> _Your task_
Locate each line below that includes "Streamlit" and reproduce it.

> _Data shown_
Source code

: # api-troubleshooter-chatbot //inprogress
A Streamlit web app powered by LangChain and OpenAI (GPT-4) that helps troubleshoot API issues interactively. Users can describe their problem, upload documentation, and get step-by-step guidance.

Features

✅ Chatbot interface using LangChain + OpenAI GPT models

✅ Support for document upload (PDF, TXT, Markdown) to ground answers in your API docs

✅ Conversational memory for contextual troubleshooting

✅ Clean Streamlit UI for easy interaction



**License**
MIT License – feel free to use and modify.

> _Solution for this task_
A Streamlit web app powered by LangChain and OpenAI (GPT-4) that helps troubleshoot API issues interactively. Users can describe their problem, upload documentation, and get step-by-step guidance.
✅ Clean Streamlit UI for easy interaction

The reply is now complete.